* _What is needed_
Filter the entries down to the lines containing "Sultan", and copy those lines.

Records from a collection:
──────────
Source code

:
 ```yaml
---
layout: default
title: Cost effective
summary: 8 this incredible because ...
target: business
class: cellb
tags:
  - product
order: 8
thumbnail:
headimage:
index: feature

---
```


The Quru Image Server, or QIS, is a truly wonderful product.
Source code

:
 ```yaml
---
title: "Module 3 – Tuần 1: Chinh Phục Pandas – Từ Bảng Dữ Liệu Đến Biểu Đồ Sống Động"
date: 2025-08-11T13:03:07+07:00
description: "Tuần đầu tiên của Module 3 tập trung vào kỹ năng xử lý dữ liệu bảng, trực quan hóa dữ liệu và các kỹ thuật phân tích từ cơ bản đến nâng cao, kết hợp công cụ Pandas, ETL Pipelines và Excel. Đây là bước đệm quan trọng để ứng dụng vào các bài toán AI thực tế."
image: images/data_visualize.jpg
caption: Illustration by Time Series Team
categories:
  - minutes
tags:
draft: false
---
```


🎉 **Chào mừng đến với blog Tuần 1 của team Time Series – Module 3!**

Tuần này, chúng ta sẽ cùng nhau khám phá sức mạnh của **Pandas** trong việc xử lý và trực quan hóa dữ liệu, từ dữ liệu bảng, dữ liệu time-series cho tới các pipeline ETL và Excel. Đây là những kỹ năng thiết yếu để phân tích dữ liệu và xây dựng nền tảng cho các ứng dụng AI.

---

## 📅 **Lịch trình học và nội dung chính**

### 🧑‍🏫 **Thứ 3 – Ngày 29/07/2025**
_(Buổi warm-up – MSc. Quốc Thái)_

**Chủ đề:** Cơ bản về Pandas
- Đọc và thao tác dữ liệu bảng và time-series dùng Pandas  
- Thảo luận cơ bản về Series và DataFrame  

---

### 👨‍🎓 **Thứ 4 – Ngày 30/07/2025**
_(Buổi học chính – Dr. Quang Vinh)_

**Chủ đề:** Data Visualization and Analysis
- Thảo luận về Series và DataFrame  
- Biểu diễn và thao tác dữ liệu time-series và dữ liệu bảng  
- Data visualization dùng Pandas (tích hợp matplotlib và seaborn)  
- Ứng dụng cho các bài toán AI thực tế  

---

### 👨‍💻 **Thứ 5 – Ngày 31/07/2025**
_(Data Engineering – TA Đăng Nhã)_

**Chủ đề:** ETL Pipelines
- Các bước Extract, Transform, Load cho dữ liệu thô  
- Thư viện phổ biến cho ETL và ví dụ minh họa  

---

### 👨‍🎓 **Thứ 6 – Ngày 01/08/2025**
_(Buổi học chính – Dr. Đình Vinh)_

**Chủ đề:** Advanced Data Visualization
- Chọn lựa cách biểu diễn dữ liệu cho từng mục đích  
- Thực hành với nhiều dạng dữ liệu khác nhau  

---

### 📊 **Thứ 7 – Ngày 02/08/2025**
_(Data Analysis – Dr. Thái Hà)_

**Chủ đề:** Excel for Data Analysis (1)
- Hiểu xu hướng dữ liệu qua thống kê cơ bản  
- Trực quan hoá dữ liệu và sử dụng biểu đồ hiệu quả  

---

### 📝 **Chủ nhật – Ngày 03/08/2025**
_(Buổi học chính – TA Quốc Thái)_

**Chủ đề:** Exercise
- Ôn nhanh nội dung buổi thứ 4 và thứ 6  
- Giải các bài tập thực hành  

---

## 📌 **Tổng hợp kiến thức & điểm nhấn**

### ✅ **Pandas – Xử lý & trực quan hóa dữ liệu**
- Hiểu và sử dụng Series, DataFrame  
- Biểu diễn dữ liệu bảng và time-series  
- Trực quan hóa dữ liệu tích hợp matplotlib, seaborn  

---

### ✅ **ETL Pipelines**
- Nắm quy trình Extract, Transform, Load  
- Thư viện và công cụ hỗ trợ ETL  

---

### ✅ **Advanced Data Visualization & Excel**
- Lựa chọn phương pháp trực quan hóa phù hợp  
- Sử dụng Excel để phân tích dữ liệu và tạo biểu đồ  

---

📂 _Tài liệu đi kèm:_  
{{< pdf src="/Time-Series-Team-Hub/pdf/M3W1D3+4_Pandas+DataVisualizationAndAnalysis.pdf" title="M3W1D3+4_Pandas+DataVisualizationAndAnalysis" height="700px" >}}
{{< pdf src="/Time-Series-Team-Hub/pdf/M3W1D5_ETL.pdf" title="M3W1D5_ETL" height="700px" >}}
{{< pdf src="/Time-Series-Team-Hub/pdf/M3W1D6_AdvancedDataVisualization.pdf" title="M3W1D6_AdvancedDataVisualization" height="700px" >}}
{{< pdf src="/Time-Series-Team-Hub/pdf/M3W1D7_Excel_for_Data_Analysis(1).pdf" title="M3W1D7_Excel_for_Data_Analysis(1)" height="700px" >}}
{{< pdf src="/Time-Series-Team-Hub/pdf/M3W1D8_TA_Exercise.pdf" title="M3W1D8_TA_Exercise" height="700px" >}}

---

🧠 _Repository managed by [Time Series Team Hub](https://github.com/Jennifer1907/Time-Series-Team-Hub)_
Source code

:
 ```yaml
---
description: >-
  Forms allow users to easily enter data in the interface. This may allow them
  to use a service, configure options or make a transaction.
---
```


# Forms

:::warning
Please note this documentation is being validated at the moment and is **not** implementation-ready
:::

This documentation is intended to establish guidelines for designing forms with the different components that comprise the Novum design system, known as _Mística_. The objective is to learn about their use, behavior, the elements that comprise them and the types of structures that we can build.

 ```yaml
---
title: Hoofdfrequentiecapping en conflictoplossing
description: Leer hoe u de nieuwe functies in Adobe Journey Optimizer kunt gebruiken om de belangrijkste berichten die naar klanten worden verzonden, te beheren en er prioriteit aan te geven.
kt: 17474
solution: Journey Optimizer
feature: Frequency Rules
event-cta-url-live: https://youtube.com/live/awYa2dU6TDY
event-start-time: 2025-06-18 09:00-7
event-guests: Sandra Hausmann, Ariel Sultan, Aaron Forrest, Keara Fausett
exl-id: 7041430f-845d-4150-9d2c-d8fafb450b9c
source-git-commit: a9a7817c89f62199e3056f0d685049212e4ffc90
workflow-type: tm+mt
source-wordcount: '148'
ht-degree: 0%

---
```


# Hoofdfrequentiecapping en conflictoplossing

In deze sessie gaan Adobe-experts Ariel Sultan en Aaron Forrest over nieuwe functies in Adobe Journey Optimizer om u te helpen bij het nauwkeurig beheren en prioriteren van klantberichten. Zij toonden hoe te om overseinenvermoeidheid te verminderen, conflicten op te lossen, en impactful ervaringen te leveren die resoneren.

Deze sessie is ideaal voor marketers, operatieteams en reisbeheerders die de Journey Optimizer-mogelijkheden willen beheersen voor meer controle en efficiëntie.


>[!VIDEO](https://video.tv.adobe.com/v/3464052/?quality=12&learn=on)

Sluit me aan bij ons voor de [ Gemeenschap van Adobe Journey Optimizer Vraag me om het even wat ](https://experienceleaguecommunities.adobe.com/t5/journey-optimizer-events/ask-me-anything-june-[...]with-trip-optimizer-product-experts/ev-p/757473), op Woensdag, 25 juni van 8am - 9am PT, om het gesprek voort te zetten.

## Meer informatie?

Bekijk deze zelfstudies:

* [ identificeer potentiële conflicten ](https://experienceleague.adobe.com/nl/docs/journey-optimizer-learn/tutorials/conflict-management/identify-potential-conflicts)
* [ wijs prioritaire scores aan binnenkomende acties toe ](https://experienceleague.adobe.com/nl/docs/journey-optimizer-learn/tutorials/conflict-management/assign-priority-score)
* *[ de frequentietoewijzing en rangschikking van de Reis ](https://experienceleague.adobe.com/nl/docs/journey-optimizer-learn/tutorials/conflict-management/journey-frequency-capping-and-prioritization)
──────────
* _Solution_
event-guests: Sandra Hausmann, Ariel Sultan, Aaron Forrest, Keara Fausett
In deze sessie gaan Adobe-experts Ariel Sultan en Aaron Forrest over nieuwe functies in Adobe Journey Optimizer om u te helpen bij het nauwkeurig beheren en prioriteren van klantberichten. Zij toonden hoe te om overseinenvermoeidheid te verminderen, conflicten op te lossen, en impactful ervaringen te leveren die resoneren.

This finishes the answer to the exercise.